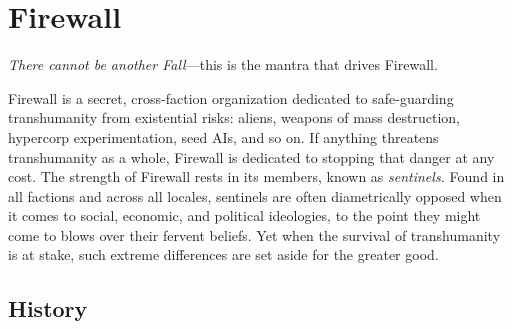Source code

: \section{Firewall} 

\textit{There cannot be another Fall}—this is the mantra that drives Firewall. 

Firewall is a secret, cross-faction organization dedicated to safe-guarding transhumanity from existential risks: aliens, weapons of mass destruction, hypercorp experimentation, seed AIs, and so on. If anything threatens transhumanity as a whole, Firewall is dedicated to stopping that danger at any cost. The strength of Firewall rests in its members, known as \textit{sentinels.} Found in all factions and across all locales, sentinels are often diametrically opposed when it comes to social, economic, and political ideologies, to the point they might come to blows over their fervent beliefs. Yet when the survival of transhumanity is at stake, such extreme differences are set aside for the greater good. 

\subsection{History} 

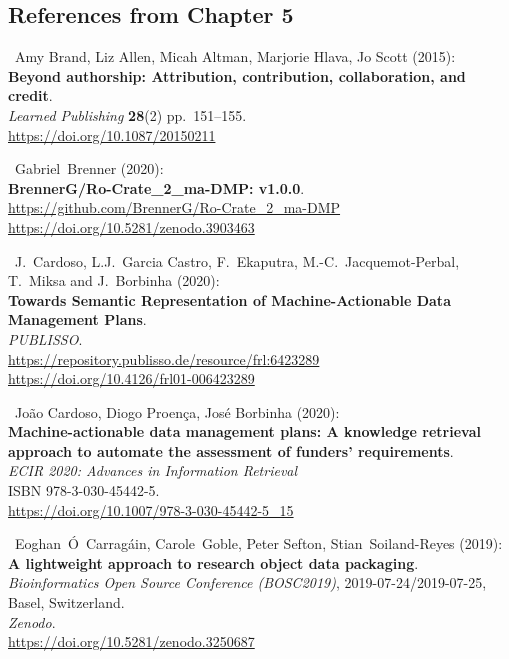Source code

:\begin{thebibliography}{9}



\section{References from Chapter 5}


~Amy Brand, Liz Allen, Micah Altman, Marjorie Hlava, Jo Scott
(2015):\\
\textbf{Beyond authorship: Attribution, contribution, collaboration, and
credit}.\\
\emph{Learned Publishing} \textbf{28}(2) pp.~151--155.\\
\url{https://doi.org/10.1087/20150211}

~Gabriel~Brenner (2020):\\
\textbf{BrennerG/Ro-Crate\_2\_ma-DMP: v1.0.0}.\\
\url{https://github.com/BrennerG/Ro-Crate_2_ma-DMP}~\\
\url{https://doi.org/10.5281/zenodo.3903463}

~J.~Cardoso, L.J.~Garcia Castro, F.~Ekaputra,
M.-C.~Jacquemot-Perbal, T.~Miksa and J.~Borbinha (2020):\\
\textbf{Towards Semantic Representation of Machine-Actionable Data
Management Plans}.\\
\emph{PUBLISSO}.\\
\url{https://repository.publisso.de/resource/frl:6423289}~\\
\url{https://doi.org/10.4126/frl01-006423289}

~João Cardoso, Diogo Proença, José Borbinha (2020):\\
\textbf{Machine-actionable data management plans: A knowledge retrieval
approach to automate the assessment of funders' requirements}.\\
\emph{ECIR 2020: Advances in Information Retrieval}\\
ISBN 978-3-030-45442-5.\\
\url{https://doi.org/10.1007/978-3-030-45442-5_15}

~Eoghan~Ó~Carragáin, Carole~Goble, Peter Sefton,
Stian~Soiland-Reyes (2019):\\
\textbf{A lightweight approach to research object data packaging}.\\
\emph{Bioinformatics Open Source Conference (BOSC2019)},
2019-07-24/2019-07-25, Basel, Switzerland.\\
\emph{Zenodo}.\\
\url{https://doi.org/10.5281/zenodo.3250687}


\end{thebibliography}

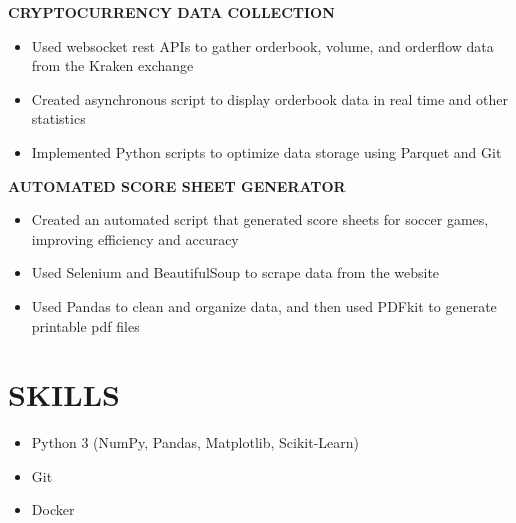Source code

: \documentclass[11pt,letterpaper]{article}
\newcommand{\role}[4]{
  \begin{center}
  \textbf{#1} \hfill \textbf{#2} \\
  \textit{#3} \hfill \textit{#4}
  \end{center}
}
\begin{document}
\begin{flushleft}
  \textbf{CRYPTOCURRENCY DATA COLLECTION}
  \begin{itemize}[leftmargin=*,nosep]
    \item Used websocket rest APIs to gather orderbook, volume, and orderflow data from the Kraken exchange
    \item Created asynchronous script to display orderbook data in real time and other statistics
    \item Implemented Python scripts to optimize data storage using Parquet and Git
  \end{itemize}
\end{flushleft}

\begin{flushleft}
  \textbf{AUTOMATED SCORE SHEET GENERATOR}
  \begin{itemize}[leftmargin=*,nosep]
    \item Created an automated script that generated score sheets for soccer games, improving efficiency and accuracy
    \item Used Selenium and BeautifulSoup to scrape data from the website
    \item Used Pandas to clean and organize data, and then used PDFkit to generate printable pdf files 
  \end{itemize}
\end{flushleft}



\vspace{1em}
\section{SKILLS}

\vspace{0.5em}
\begin{itemize}[leftmargin=*,nosep]
  \item Python 3 (NumPy, Pandas, Matplotlib, Scikit-Learn)
  \item Git
  \item Docker 
\end{itemize}
\end{document}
::::
■ **PROBLEM DESCRIPTION**:
In your copy, please omit the pictures and print every line of the records exactly.

■ **RESPONSE**:
Source code

: \section{Firewall} 

\textit{There cannot be another Fall}—this is the mantra that drives Firewall. 

Firewall is a secret, cross-faction organization dedicated to safe-guarding transhumanity from existential risks: aliens, weapons of mass destruction, hypercorp experimentation, seed AIs, and so on. If anything threatens transhumanity as a whole, Firewall is dedicated to stopping that danger at any cost. The strength of Firewall rests in its members, known as \textit{sentinels.} Found in all factions and across all locales, sentinels are often diametrically opposed when it comes to social, economic, and political ideologies, to the point they might come to blows over their fervent beliefs. Yet when the survival of transhumanity is at stake, such extreme differences are set aside for the greater good. 

\subsection{History} 

Source code

:\begin{thebibliography}{9}



\section{References from Chapter 5}


~Amy Brand, Liz Allen, Micah Altman, Marjorie Hlava, Jo Scott
(2015):\\
\textbf{Beyond authorship: Attribution, contribution, collaboration, and
credit}.\\
\emph{Learned Publishing} \textbf{28}(2) pp.~151--155.\\
\url{https://doi.org/10.1087/20150211}

~Gabriel~Brenner (2020):\\
\textbf{BrennerG/Ro-Crate\_2\_ma-DMP: v1.0.0}.\\
\url{https://github.com/BrennerG/Ro-Crate_2_ma-DMP}~\\
\url{https://doi.org/10.5281/zenodo.3903463}

~J.~Cardoso, L.J.~Garcia Castro, F.~Ekaputra,
M.-C.~Jacquemot-Perbal, T.~Miksa and J.~Borbinha (2020):\\
\textbf{Towards Semantic Representation of Machine-Actionable Data
Management Plans}.\\
\emph{PUBLISSO}.\\
\url{https://repository.publisso.de/resource/frl:6423289}~\\
\url{https://doi.org/10.4126/frl01-006423289}

~João Cardoso, Diogo Proença, José Borbinha (2020):\\
\textbf{Machine-actionable data management plans: A knowledge retrieval
approach to automate the assessment of funders' requirements}.\\
\emph{ECIR 2020: Advances in Information Retrieval}\\
ISBN 978-3-030-45442-5.\\
\url{https://doi.org/10.1007/978-3-030-45442-5_15}

~Eoghan~Ó~Carragáin, Carole~Goble, Peter Sefton,
Stian~Soiland-Reyes (2019):\\
\textbf{A lightweight approach to research object data packaging}.\\
\emph{Bioinformatics Open Source Conference (BOSC2019)},
2019-07-24/2019-07-25, Basel, Switzerland.\\
\emph{Zenodo}.\\
\url{https://doi.org/10.5281/zenodo.3250687}


\end{thebibliography}

Source code

: \documentclass[11pt,letterpaper]{article}
\newcommand{\role}[4]{
  \begin{center}
  \textbf{#1} \hfill \textbf{#2} \\
  \textit{#3} \hfill \textit{#4}
  \end{center}
}
\begin{document}
\begin{flushleft}
  \textbf{CRYPTOCURRENCY DATA COLLECTION}
  \begin{itemize}[leftmargin=*,nosep]
    \item Used websocket rest APIs to gather orderbook, volume, and orderflow data from the Kraken exchange
    \item Created asynchronous script to display orderbook data in real time and other statistics
    \item Implemented Python scripts to optimize data storage using Parquet and Git
  \end{itemize}
\end{flushleft}

\begin{flushleft}
  \textbf{AUTOMATED SCORE SHEET GENERATOR}
  \begin{itemize}[leftmargin=*,nosep]
    \item Created an automated script that generated score sheets for soccer games, improving efficiency and accuracy
    \item Used Selenium and BeautifulSoup to scrape data from the website
    \item Used Pandas to clean and organize data, and then used PDFkit to generate printable pdf files 
  \end{itemize}
\end{flushleft}



\vspace{1em}
\section{SKILLS}

\vspace{0.5em}
\begin{itemize}[leftmargin=*,nosep]
  \item Python 3 (NumPy, Pandas, Matplotlib, Scikit-Learn)
  \item Git
  \item Docker 
\end{itemize}
\end{document}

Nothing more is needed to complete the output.